• Supplied data:

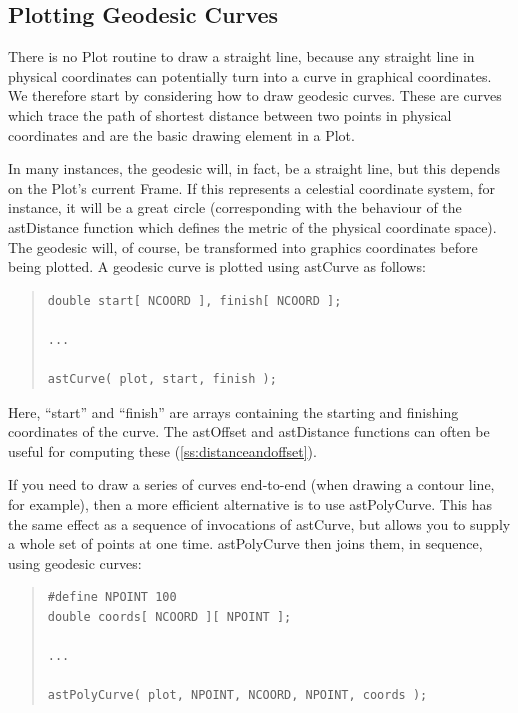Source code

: \documentclass[twoside,11pt]{article}
\newcommand{\htmlref}[2]{#1}
\newcommand{\secref}[1]{\S\ref{#1}}
\renewcommand{\secref}[1]{\ref{#1}}
\begin{document}
\subsection{\label{ss:plottinggeodesics}Plotting Geodesic Curves}

There is no \htmlref{Plot}{Plot} routine to draw a straight line, because any straight
line in physical coordinates can potentially turn into a curve in
graphical coordinates. We therefore start by considering how to draw
geodesic curves.  These are curves which trace the path of shortest
distance between two points in physical coordinates
 and are the basic drawing element in a Plot. 

In many instances, the geodesic will, in fact, be a straight line, but
this depends on the Plot's current \htmlref{Frame}{Frame}. If this represents a
celestial coordinate system, for instance, it will be a great circle
(corresponding with the behaviour of the \htmlref{astDistance}{astDistance} function which
defines the metric of the physical coordinate space).  The geodesic
will, of course, be transformed into graphics coordinates before being
plotted. A geodesic curve is plotted using \htmlref{astCurve}{astCurve} as follows:

\begin{quote}
\small
\begin{verbatim}
double start[ NCOORD ], finish[ NCOORD ];

...

astCurve( plot, start, finish );
\end{verbatim}
\normalsize
\end{quote}

Here, ``start'' and ``finish'' are arrays containing the starting and
finishing coordinates of the curve. The \htmlref{astOffset}{astOffset} and astDistance
functions can often be useful for computing these
(\secref{ss:distanceandoffset}).

If you need to draw a series of curves end-to-end (when drawing a
contour line, for example), then a more efficient alternative is to
use \htmlref{astPolyCurve}{astPolyCurve}. This has the same effect as a sequence of
invocations of astCurve, but allows you to supply a whole set of
points at one time. astPolyCurve then joins them, in sequence, using
geodesic curves:

\begin{quote}
\small
\begin{verbatim}
#define NPOINT 100
double coords[ NCOORD ][ NPOINT ];

...

astPolyCurve( plot, NPOINT, NCOORD, NPOINT, coords );
\end{verbatim}
\normalsize
\end{quote}
\end{document}
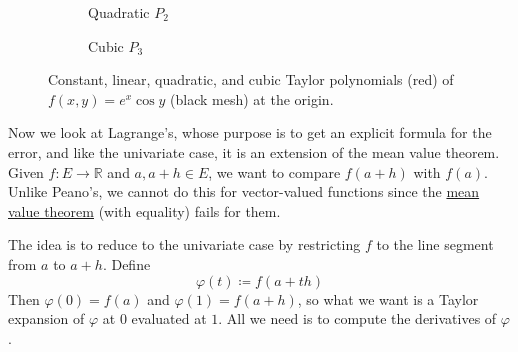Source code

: \begin{example}
\begin{figure}[H]
    \begin{subfigure}[b]{0.48\textwidth}
      \centering
      \caption{Quadratic $P_2$}
    \end{subfigure}
    \hfill
    \begin{subfigure}[b]{0.48\textwidth}
      \centering
      \caption{Cubic $P_3$}
    \end{subfigure}
      \caption{Constant, linear, quadratic, and cubic Taylor polynomials (red) of $f(x, y) = e^x \cos y$ (black mesh) at the origin.}
      \label{fig:taylor-polynomials-of-exp-cos}
    \end{figure}
  \end{example}


  Now we look at Lagrange's, whose purpose is to get an explicit formula for the error, and like the univariate case, it is an extension of the mean value theorem. Given $f: E \to \mathbb{R}$ and $a, a + h \in E$, we want to compare $f(a + h)$ with $f(a)$. Unlike Peano's, we cannot do this for vector-valued functions since the \hyperref[real-thm:mvt]{mean value theorem} (with equality) fails for them. 

  The idea is to reduce to the univariate case by restricting $f$ to the line segment from $a$ to $a + h$. Define 
  \begin{equation}
    \varphi(t) \coloneqq f(a + th)
  \end{equation}
  Then $\varphi(0) = f(a)$ and $\varphi(1) = f(a + h)$, so what we want is a Taylor expansion of $\varphi$ at $0$ evaluated at $1$. All we need is to compute the derivatives of $\varphi$. 

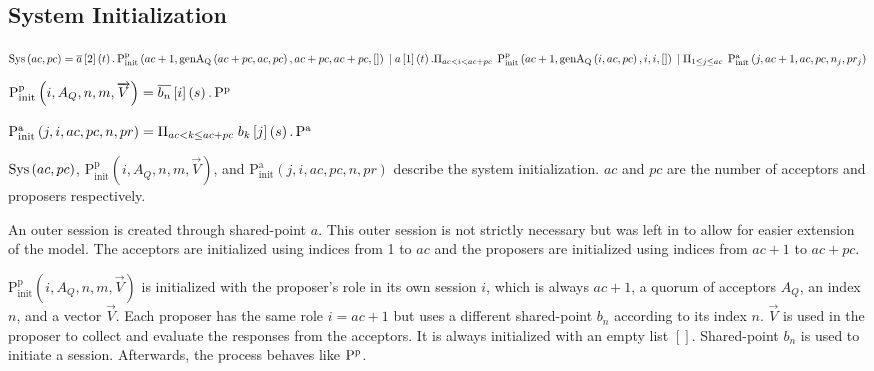 \newcommand{\PpInit}[5]{\operatorname{P^p_{init}}\left(#1, #2, #3, #4, #5\right)}
\newcommand{\PaInit}[6]{\operatorname{P^a_{init}}\left(#1, #2, #3, #4, #5, #6\right)}

\subsection{System Initialization}
\newcommand{\SessionRequest}[3]{\overline{#1}\left[#2\right]\left(#3\right)}
\newcommand{\SessionAccept}[3]{#1\left[#2\right]\left(#3\right)}
\newcommand{\ParallelFor}[1]{\Pi_{#1}\;}
\newcommand{\VectorV}[0]{\overrightarrow{V}}

$\Sys{ac}{pc} = \SessionRequest{a}{2}{t} . \PpInit{ac + 1}{\genAq{ac + pc}{ac}{pc}}{ac + pc}{ac + pc}{[]}\\
\Or \SessionAccept{a}{1}{t} . \ParallelFor{ac < i < ac + pc} \PpInit{ac + 1}{\genAq{i}{ac}{pc}}{i}{i}{[]} \\
\Or \ParallelFor{1 \le j \le ac} \PaInit{j}{ac + 1}{ac}{pc}{n_j}{pr_j}$

$\PpInit{i}{A_Q}{n}{m}{\VectorV} = \SessionRequest{b_n}{i}{s} . \Pp$

$\PaInit{j}{i}{ac}{pc}{n}{pr} = \ParallelFor{ac < k \le ac + pc} \SessionAccept{b_k}{j}{s} . \Pa$

$\operatorname{Sys}\left(ac, pc\right)$, $\PpInit{i}{A_Q}{n}{m}{\VectorV}$, and $\PaInit{j}{i}{ac}{pc}{n}{pr}$ describe the system initialization.
$ac$ and $pc$ are the number of acceptors and proposers respectively.

An outer session is created through shared-point $a$.
This outer session is not strictly necessary but was left in to allow for easier extension of the model.
The acceptors are initialized using indices from 1 to $ac$ and the proposers are initialized using indices from $ac + 1$ to $ac + pc$.

$\PpInit{i}{A_Q}{n}{m}{\VectorV}$ is initialized with the proposer's role in its own session $i$, which is always $ac + 1$, a quorum of acceptors $A_Q$, an index $n$, and a vector $\VectorV$.
Each proposer has the same role $i = ac + 1$ but uses a different shared-point $b_n$ according to its index $n$.
$\VectorV$ is used in the proposer to collect and evaluate the responses from the acceptors.
It is always initialized with an empty list $[]$.
Shared-point $b_n$ is used to initiate a session.
Afterwards, the process behaves like $\operatorname{P^p}$.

• Directions for this task: The total is all that is wanted here: please count the lines of the material that contain the word "same".

• Response: 2